The sale features many rare and important prints from European and North-American collections, tracing the evolution of the printed image over a period of centuries, from early German engravings of the 15th century to French lithographs of the 19th century, from Martin Schongauer to Odilon Redon.
The core of the sale consists of numerous masterpieces by the three unrivalled masters: Albrecht Dürer, Rembrandt and Francisco de Goya. Among Dürer’s works, his eternally intriguing Melencolia and a group of early woodcuts stand out. Rembrandt’s bravura, sensitivity and deep humanity is apparent in a variety of fine impressions of religious and secular subjects, culminating in The Three Crosses (fourth state), one of the most radical and dramatic printed images in the history of art. Goya’s boundless creativity and dark imagination can be experienced in three celebrated sets of prints, all in first editions: Los Caprichos, Los Desastres de la Guerra and Los Proverbios – the last two from the collection of Joseph William Drexel (1833–1888), the New York banker, philanthropist and bibliophile, and an early trustee of the Metropolitan Museum of Art.

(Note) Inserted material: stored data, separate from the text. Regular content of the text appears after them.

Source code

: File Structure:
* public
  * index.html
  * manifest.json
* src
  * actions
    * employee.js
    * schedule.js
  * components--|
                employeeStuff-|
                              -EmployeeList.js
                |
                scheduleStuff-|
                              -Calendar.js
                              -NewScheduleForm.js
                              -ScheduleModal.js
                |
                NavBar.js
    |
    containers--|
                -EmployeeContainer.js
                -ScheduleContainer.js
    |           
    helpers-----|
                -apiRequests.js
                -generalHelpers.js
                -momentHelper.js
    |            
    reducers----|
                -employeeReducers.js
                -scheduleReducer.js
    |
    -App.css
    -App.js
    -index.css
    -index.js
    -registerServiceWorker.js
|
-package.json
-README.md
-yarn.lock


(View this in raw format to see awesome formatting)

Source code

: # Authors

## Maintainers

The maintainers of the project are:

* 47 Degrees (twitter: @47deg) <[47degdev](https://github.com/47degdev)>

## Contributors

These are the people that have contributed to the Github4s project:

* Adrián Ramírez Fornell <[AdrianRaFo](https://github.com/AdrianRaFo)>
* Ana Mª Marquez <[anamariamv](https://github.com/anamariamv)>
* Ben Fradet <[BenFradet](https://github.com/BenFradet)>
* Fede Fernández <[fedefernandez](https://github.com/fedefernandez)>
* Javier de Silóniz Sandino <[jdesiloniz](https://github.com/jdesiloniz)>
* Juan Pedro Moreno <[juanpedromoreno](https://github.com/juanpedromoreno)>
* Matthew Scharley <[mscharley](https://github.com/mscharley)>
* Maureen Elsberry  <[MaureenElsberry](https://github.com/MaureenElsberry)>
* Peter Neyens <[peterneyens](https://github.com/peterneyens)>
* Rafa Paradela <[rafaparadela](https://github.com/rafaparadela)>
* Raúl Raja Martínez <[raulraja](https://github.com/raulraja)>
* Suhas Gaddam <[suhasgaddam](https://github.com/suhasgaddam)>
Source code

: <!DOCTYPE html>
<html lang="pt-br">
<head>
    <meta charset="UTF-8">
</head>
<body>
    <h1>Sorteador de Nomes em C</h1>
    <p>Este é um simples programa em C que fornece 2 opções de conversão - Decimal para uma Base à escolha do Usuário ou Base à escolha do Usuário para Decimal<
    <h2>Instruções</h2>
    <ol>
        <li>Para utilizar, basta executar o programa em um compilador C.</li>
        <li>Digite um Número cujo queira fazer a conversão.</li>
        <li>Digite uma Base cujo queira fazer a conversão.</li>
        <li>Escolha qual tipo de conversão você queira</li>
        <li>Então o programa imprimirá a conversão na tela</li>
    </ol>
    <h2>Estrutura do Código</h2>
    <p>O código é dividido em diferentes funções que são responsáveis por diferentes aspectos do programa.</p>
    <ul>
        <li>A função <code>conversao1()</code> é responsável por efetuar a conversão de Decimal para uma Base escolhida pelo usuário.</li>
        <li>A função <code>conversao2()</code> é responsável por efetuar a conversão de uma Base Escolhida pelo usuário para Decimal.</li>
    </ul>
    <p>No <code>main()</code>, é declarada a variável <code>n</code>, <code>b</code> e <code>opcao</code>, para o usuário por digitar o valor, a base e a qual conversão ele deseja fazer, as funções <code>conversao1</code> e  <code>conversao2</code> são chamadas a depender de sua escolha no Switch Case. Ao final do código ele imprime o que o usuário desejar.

Rare prints of the Italian and German Renaissance are complemented by fine examples of French and Netherlandish Mannerism, the Prague School, some eccentric compositions in the manner of Hieronymus Bosch and Pieter Bruegel and intimate scenes of the Dutch Golden Age to capture the variety and brilliance of the graphic arts in 16th and 17th century Europe, exemplified by artists like Marcantonio Raimondi, Daniel Hopfer, Jacques Bellange, Hendrick Goltzius and Adriaen van Ostade.
The largest and one of the rarest and visually stunning prints is a 16th century Italian woodcut portraying Sultan Suleyman the Magnificent in profile, wearing an opulent headdress made for him by Venetian craftsmen in 1532. The splendours of Venice herself are vividly rendered by Canaletto in his Vedute, offered in a rare, complete and early set of thirty etchings.
The 19th century is chiefly represented by French artist-printmakers of the Romantic, Symbolist and Impressionist eras, from Delacroix to Carrière, headed by Edgar Degas’ technically complex and highly atmospheric etching of Mary Cassatt at the Louvre: The Etruscan Gallery of 1879-80.
The auction presents a major opportunity to acquire some of the most striking and celebrated images of European art, with estimates ranging from $500 to $500,000.